Uribe's cousin turns himself in, amid alleged far-right ties

BOGOTA (AFP) — A cousin of President Alvaro Uribe sought for alleged links to right-wing paramilitary squads turned himself in Tuesday, after Costa Rica denied him asylum at its embassy, an AFP reporter said.

Mario Uribe surrendered to Attorney General officials at the embassy, where he went to in the morning and waited for nine hours for an answer to his political asylum request.

The Costa Rican Foreign Ministry turned him down, saying his asylum bid was "inadmissible," and stressing that the "historical tradition of asylum must not be defiled" by somebody charged with promoting outlawed armed groups.

The former lawmaker was escorted out of the embassy and driven away in a van amid a throng of reporters and human rights activists who were demanding Costa Rica give him up.

Uribe was taken to a holding facility at the Attorney General's office.

President Uribe said in a statement that he was in "pain" over his cousin's arrest, but said that would neither interfere with his responsibilities nor impede "other branches of government" from carrying out their duties.

"I assume this pain with patriotism," he said.

Mario Uribe presided over Colombia's senate until October 2007, when a Supreme Court investigation into ties between the paramilitaries and politicians uncovered information linking him to land purchases from the paramilitaries.
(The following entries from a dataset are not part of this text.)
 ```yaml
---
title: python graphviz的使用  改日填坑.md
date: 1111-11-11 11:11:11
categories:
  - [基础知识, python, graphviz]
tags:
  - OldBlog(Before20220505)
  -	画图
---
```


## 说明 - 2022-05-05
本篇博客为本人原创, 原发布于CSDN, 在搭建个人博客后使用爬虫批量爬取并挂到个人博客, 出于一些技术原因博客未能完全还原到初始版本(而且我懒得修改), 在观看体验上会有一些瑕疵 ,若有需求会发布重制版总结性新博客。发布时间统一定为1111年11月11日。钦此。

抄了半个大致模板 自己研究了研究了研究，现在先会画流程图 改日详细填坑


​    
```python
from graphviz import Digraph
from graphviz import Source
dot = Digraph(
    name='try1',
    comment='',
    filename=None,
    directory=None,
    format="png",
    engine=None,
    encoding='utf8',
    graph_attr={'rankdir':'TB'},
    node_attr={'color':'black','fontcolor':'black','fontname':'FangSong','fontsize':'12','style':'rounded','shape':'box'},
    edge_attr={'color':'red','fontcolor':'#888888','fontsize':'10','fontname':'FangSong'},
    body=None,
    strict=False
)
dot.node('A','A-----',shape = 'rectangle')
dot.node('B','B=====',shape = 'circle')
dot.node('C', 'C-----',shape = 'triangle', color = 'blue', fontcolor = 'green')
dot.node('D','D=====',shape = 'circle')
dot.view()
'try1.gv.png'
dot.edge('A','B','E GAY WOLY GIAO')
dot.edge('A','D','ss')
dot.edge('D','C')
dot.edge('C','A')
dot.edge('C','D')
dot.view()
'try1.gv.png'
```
The investigation has linked 62 politicians to the paramilitaries. Of those, 31 former or current legislators have been jailed.

One of the main witnesses against Mario Uribe is Jairo Castillo (nicknamed 'Pitirri'), a former paramilitary fighter who took refuge in the United States.

Castillo claims that Mario Uribe met several times with leaders of the United Self-Defense Forces of Colombia (AUC) to help take over land in northern and north-eastern Colombia.

The current president of Colombia's Congress, Nancy Gutierrez, is also being investigated for alleged paramilitary ties.

The US-based Human Rights Watch earlier issued a statement urging Costa Rica to turn over Uribe to Colombian authorities.

"It's utterly absurd for Mario Uribe, one of Colombia's most powerful politicians, to claim he is somehow a victim who needs asylum," said Jose Miguel Vivanco, Americas director at Human Rights Watch.

"On the contrary, Colombia's judicial authorities deserve international support in investigating paramilitaries' infiltration of the political system."

The paramilitaries are far-right militias formed in the 1980s to protect wealthy Colombian landowners against leftist guerrillas, and have been accused of drug-trafficking and atrocities against civilians.